The data:
Start of Block
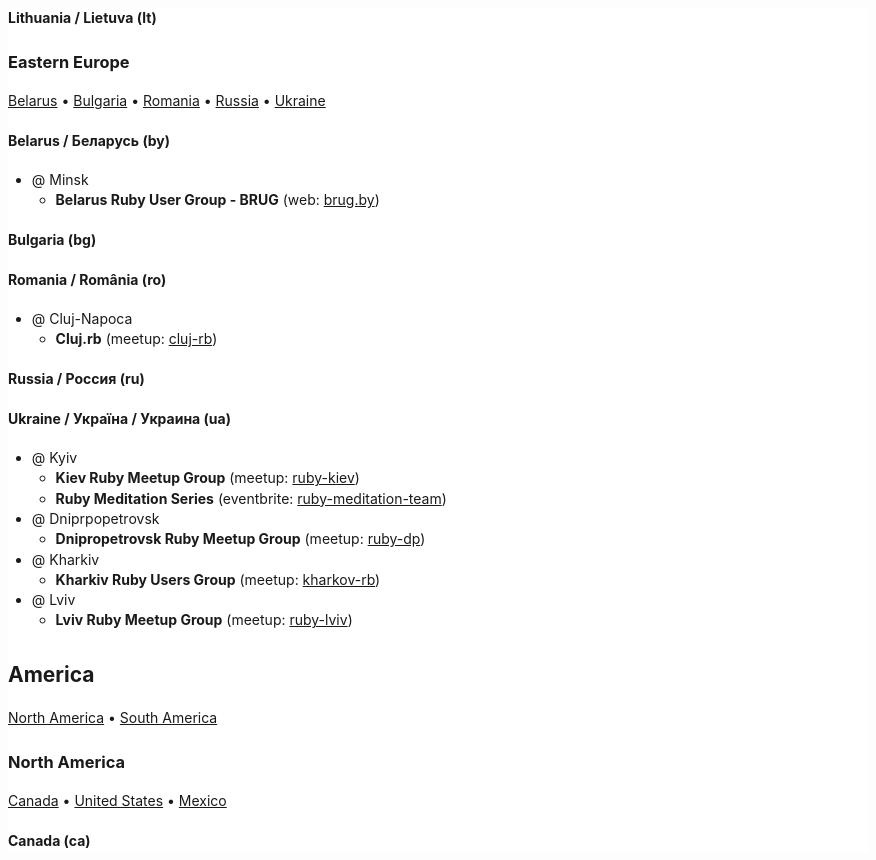#### Lithuania / Lietuva (lt)



### Eastern Europe

[Belarus](#belarus--Беларусь-by) •
[Bulgaria](#bulgaria-bg) •
[Romania](#romania--românia-ro) •
[Russia](#russia--Россия-ru) •
[Ukraine](#ukraine--Україна--Украина-ua)

#### Belarus / Беларусь (by)

- @ Minsk
   - **Belarus Ruby User Group - BRUG** (web: [brug.by](http://brug.by))


#### Bulgaria (bg)


#### Romania / România (ro)

- @ Cluj-Napoca
  - **Cluj.rb** (meetup: [cluj-rb](http://meetup.com/cluj-rb))

#### Russia / Россия (ru)


#### Ukraine / Україна / Украина (ua)



- @ Kyiv
   - **Kiev Ruby Meetup Group** (meetup: [ruby-kiev](http://meetup.com/ruby-kiev))
   - **Ruby Meditation Series** (eventbrite: [ruby-meditation-team](http://www.eventbrite.com/o/ruby-meditation-team-3148051176))
- @ Dniprpopetrovsk
   - **Dnipropetrovsk Ruby Meetup Group** (meetup: [ruby-dp](http://meetup.com/ruby-dp))
- @ Kharkiv
   - **Kharkiv Ruby Users Group** (meetup: [kharkov-rb](http://meetup.com/kharkov-rb))
- @ Lviv
   - **Lviv Ruby Meetup Group** (meetup: [ruby-lviv](http://meetup.com/ruby-lviv))


## America

[North America](#north-america) •
[South America](#south-america)

### North America

[Canada](#canada-ca) •
[United States](#united-states-us) •
[Mexico](#mexico--méxico-mx)

#### Canada (ca)
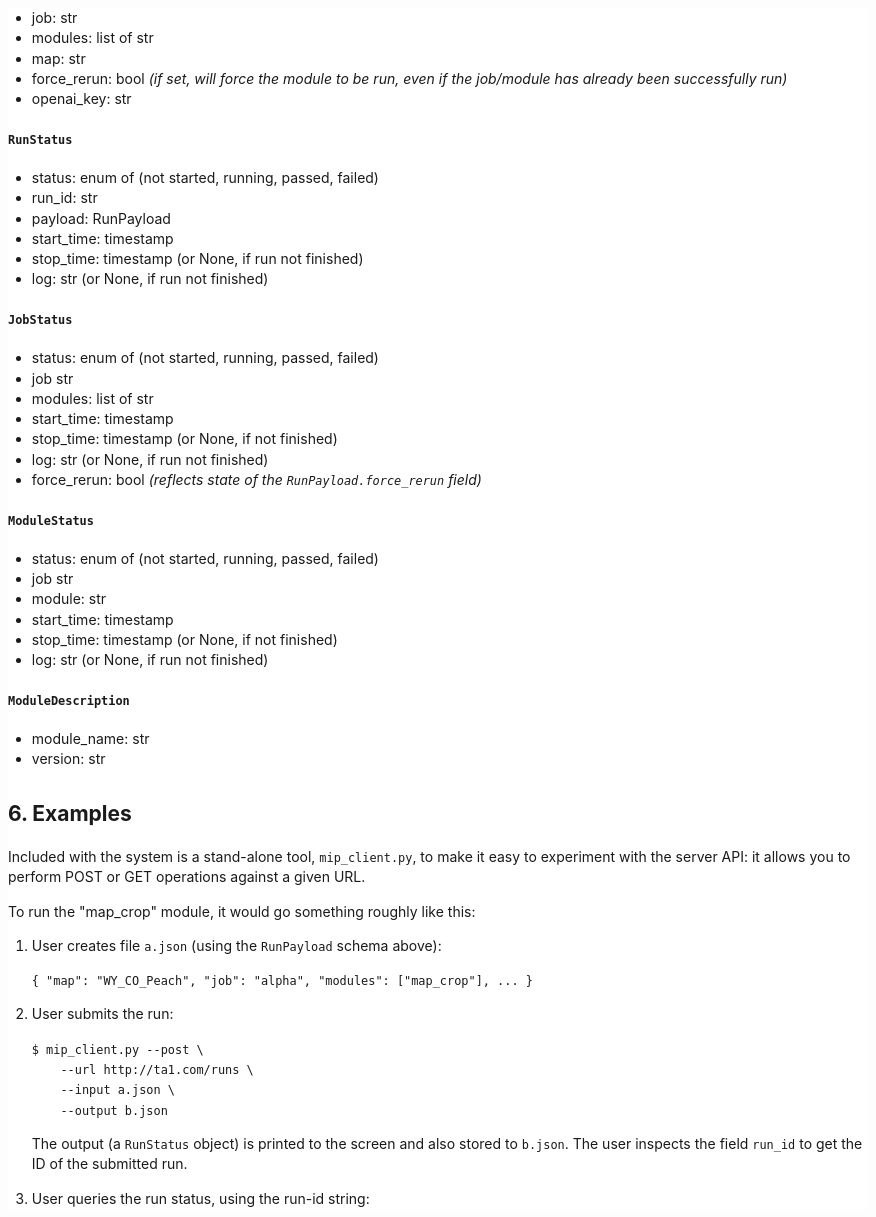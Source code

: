 * job: str
* modules: list of str
* map: str
* force_rerun: bool _(if set, will force the module to be run, even if the
    job/module has already been successfully run)_
* openai_key: str

#### `RunStatus`

* status: enum of (not started, running, passed, failed)
* run_id: str
* payload: RunPayload
* start_time: timestamp
* stop_time: timestamp (or None, if run not finished)
* log: str (or None, if run not finished)

#### `JobStatus`

* status: enum of (not started, running, passed, failed)
* job str
* modules: list of str
* start_time: timestamp
* stop_time: timestamp (or None, if not finished)
* log: str (or None, if run not finished)
* force_rerun: bool _(reflects state of the `RunPayload.force_rerun` field)_

#### `ModuleStatus`

* status: enum of (not started, running, passed, failed)
* job str
* module: str
* start_time: timestamp
* stop_time: timestamp (or None, if not finished)
* log: str (or None, if run not finished)

#### `ModuleDescription`

* module_name: str
* version: str


## 6. Examples

Included with the system is a stand-alone tool, `mip_client.py`, to make it
easy to experiment with the server API: it allows you to perform POST or GET
operations against a given URL.

To run the "map_crop" module, it would go something roughly like this:

1. User creates file `a.json` (using the `RunPayload` schema above):
    ```
    { "map": "WY_CO_Peach", "job": "alpha", "modules": ["map_crop"], ... }
   ```
   
2. User submits the run:
    ```
    $ mip_client.py --post \
        --url http://ta1.com/runs \
        --input a.json \
        --output b.json
    ```
    The output (a `RunStatus` object) is printed to the screen and also stored
    to `b.json`. The user inspects the field `run_id` to get the ID of the
    submitted run.

3. User queries the run status, using the run-id string:
    ```
   ```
End of Block
Activity:
Write out, please, only the lines from the one with "the ID of the" through the last line above, both included and unchanged.

Exercise result:
    to `b.json`. The user inspects the field `run_id` to get the ID of the
    submitted run.

3. User queries the run status, using the run-id string:
    ```
   ```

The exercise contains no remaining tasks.